Disclaimer: This article provides general legal information and does not constitute legal advice. Consult a licensed attorney in Minnesota for advice on your specific situation.
Detailed Answer
Under Minnesota law, paying property taxes on real estate does not by itself create an ownership interest, lien or equitable claim against that property. Minnesota’s conveyancing system requires a written, signed and properly recorded document—such as a deed or mortgage—to transfer or secure any real estate interest. See Minn. Stat. § 507.24 (Recording Required for Real Estate Instruments).

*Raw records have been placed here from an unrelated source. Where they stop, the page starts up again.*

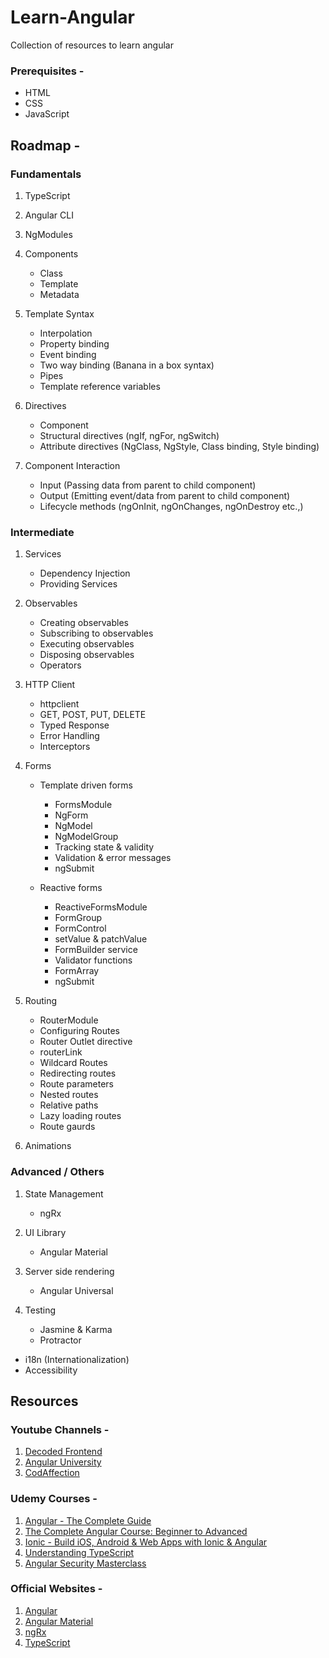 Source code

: # Learn-Angular
Collection of resources to learn angular

### Prerequisites -
- HTML
- CSS
- JavaScript

## Roadmap -

### Fundamentals
1. TypeScript

2. Angular CLI

3. NgModules

4. Components
    - Class
    - Template
    - Metadata

5. Template Syntax
    - Interpolation
    - Property binding
    - Event binding
    - Two way binding (Banana in a box syntax)
    - Pipes
    - Template reference variables

6. Directives
    - Component
    - Structural directives (ngIf, ngFor, ngSwitch)
    - Attribute directives (NgClass, NgStyle, Class binding, Style binding)

7. Component Interaction
    - Input (Passing data from parent to child component)
    - Output (Emitting event/data from parent to child component)
    - Lifecycle methods (ngOnInit, ngOnChanges, ngOnDestroy etc.,)

### Intermediate
1. Services
    - Dependency Injection
    - Providing Services

2. Observables
    - Creating observables
    - Subscribing to observables
    - Executing observables
    - Disposing observables
    - Operators

3. HTTP Client
    - httpclient
    - GET, POST, PUT, DELETE
    - Typed Response
    - Error Handling
    - Interceptors

4. Forms
    - Template driven forms
        - FormsModule
        - NgForm
        - NgModel
        - NgModelGroup
        - Tracking state & validity
        - Validation & error messages
        - ngSubmit
 
    - Reactive forms
        - ReactiveFormsModule
        - FormGroup
        - FormControl
        - setValue & patchValue
        - FormBuilder service
        - Validator functions
        - FormArray
        - ngSubmit

5. Routing
    - RouterModule
    - Configuring Routes
    - Router Outlet directive
    - routerLink
    - Wildcard Routes
    - Redirecting routes
    - Route parameters
    - Nested routes
    - Relative paths
    - Lazy loading routes
    - Route gaurds

6. Animations

### Advanced / Others
1. State Management
    - ngRx

2. UI Library
    - Angular Material

3. Server side rendering
    - Angular Universal

4. Testing
    - Jasmine & Karma
    - Protractor

- i18n (Internationalization)
- Accessibility

## Resources

### Youtube Channels -
1. [Decoded Frontend](https://www.youtube.com/c/DecodedFrontend/featured)
2. [Angular University](https://www.youtube.com/channel/UC3cEGKhg3OERn-ihVsJcb7A)
3. [CodAffection](https://www.youtube.com/c/CodAffection)

### Udemy Courses -
1. [Angular - The Complete Guide](https://www.udemy.com/course/the-complete-guide-to-angular-2)
2. [The Complete Angular Course: Beginner to Advanced](https://www.udemy.com/course/the-complete-angular-master-class)
3. [Ionic - Build iOS, Android & Web Apps with Ionic & Angular](https://www.udemy.com/course/ionic-2-the-practical-guide-to-building-ios-android-apps)
4. [Understanding TypeScript](https://www.udemy.com/course/understanding-typescript)
5. [Angular Security Masterclass](https://www.udemy.com/course/angular-security)

### Official Websites -
1. [Angular](https://angular.io)
2. [Angular Material](https://material.angular.io)
3. [ngRx](https://ngrx.io)
4. [TypeScript](https://www.typescriptlang.org)
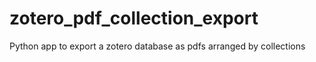 # zotero_pdf_collection_export
Python app to export a zotero database as pdfs arranged by collections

Here are three key points to understand:
- No Automatic Title Transfer: Simply covering another party’s tax bill does not substitute for a deed or other conveyance. The county treasurer does not issue title or partial ownership to a tax‐payer unless you purchase the tax certificate at a tax‐forfeiture sale.
- Tax‐Forfeiture Purchases: If property taxes go unpaid for several years, the county may initiate forfeiture proceedings under Minn. Stat. §§ 281.16–281.17. A third party may bid at the sheriff’s sale and, upon expiration of the statutory redemption period, obtain a deed. Paying past due taxes at such a sale is essentially a purchase, not a gift, and is governed by Minn. Stat. § 281.16.
- Equitable Liens by Agreement: In limited cases, Minnesota courts recognize that a written agreement to pay property taxes or to maintain property may give rise to an equitable lien. You must show clear evidence of the parties’ intention that tax payments secure repayment of funds. Absent such an agreement, courts will not impose an equitable lien simply because you paid taxes.
When Paying Taxes Might Lead to Rights
If you and the property owner enter into a written agreement stating that your tax payments create a security interest or equitable lien, that document must be executed and (where appropriate) recorded. Consulting an attorney to draft or review your agreement helps ensure it meets Minnesota requirements.
Helpful Hints
- Obtain a written agreement: Clearly spell out any security interest or reimbursement right if you plan to pay someone else’s taxes.
- Record your interest: If you create an equitable lien by contract, consider recording a memorandum or lien notice in the county recorder’s office.
- Monitor tax notices: Watch for delinquencies or forfeiture filings under Minn. Stat. § 281.16 to protect your potential investment.
- Seek title insurance: If you plan to acquire property through tax sale, purchase title insurance to guard against hidden defects.
- Consult a real estate attorney: Professional advice helps you navigate forfeiture sales, lien issues and recording rules in Minnesota.